§ **Work item**
Examine each line of the data. Copy the line if it includes the word "from".

══════════

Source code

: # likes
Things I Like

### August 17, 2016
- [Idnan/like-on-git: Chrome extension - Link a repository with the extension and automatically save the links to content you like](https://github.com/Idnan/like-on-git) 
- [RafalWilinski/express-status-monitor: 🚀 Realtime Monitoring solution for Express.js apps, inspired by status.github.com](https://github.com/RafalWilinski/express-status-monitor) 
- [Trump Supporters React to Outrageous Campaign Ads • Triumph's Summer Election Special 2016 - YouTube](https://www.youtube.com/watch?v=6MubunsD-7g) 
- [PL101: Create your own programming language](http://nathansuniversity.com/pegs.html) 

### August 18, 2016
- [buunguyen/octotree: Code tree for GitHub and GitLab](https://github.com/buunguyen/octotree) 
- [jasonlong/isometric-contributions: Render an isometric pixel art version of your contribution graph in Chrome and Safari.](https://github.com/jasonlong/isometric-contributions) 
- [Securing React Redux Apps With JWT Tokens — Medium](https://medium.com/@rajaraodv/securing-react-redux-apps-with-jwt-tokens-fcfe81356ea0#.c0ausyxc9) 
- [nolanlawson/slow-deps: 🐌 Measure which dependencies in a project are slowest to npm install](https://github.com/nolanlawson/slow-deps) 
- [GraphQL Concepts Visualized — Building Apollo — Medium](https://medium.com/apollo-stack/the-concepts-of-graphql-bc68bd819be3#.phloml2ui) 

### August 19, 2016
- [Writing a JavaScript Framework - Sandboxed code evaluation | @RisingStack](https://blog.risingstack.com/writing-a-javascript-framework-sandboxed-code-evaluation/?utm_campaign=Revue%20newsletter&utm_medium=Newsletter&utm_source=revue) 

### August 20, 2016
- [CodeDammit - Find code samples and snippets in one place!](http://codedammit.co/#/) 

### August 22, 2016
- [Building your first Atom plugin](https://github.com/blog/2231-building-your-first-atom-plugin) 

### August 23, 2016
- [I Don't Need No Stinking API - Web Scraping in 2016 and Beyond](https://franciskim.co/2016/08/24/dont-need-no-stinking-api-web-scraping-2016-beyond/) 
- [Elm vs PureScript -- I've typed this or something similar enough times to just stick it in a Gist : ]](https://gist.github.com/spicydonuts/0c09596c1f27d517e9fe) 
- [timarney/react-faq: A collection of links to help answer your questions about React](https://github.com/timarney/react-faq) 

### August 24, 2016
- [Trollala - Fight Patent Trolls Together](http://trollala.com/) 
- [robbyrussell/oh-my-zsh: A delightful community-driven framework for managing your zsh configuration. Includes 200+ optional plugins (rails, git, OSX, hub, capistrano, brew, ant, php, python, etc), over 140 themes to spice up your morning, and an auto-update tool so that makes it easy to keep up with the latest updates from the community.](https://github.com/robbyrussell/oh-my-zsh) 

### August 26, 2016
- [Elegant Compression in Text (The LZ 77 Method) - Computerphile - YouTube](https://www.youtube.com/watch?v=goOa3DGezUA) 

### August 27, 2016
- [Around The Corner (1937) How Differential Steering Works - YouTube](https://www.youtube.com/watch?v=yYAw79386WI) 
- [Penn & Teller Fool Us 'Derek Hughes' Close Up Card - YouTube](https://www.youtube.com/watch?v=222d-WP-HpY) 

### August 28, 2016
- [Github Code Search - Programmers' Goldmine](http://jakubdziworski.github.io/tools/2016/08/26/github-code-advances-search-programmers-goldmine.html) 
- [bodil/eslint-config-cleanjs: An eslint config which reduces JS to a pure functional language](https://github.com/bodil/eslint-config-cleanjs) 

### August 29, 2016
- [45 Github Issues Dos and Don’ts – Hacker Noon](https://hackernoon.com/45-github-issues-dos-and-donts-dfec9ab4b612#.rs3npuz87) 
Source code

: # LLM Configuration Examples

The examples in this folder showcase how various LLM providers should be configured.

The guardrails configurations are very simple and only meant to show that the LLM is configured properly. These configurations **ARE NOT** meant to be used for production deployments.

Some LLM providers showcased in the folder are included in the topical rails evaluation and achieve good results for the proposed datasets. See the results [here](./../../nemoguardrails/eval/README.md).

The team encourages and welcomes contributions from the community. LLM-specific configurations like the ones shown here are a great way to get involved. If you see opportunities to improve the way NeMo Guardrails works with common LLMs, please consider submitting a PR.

══════════

§ **Answer section**
- [robbyrussell/oh-my-zsh: A delightful community-driven framework for managing your zsh configuration. Includes 200+ optional plugins (rails, git, OSX, hub, capistrano, brew, ant, php, python, etc), over 140 themes to spice up your morning, and an auto-update tool so that makes it easy to keep up with the latest updates from the community.](https://github.com/robbyrussell/oh-my-zsh) 
The team encourages and welcomes contributions from the community. LLM-specific configurations like the ones shown here are a great way to get involved. If you see opportunities to improve the way NeMo Guardrails works with common LLMs, please consider submitting a PR.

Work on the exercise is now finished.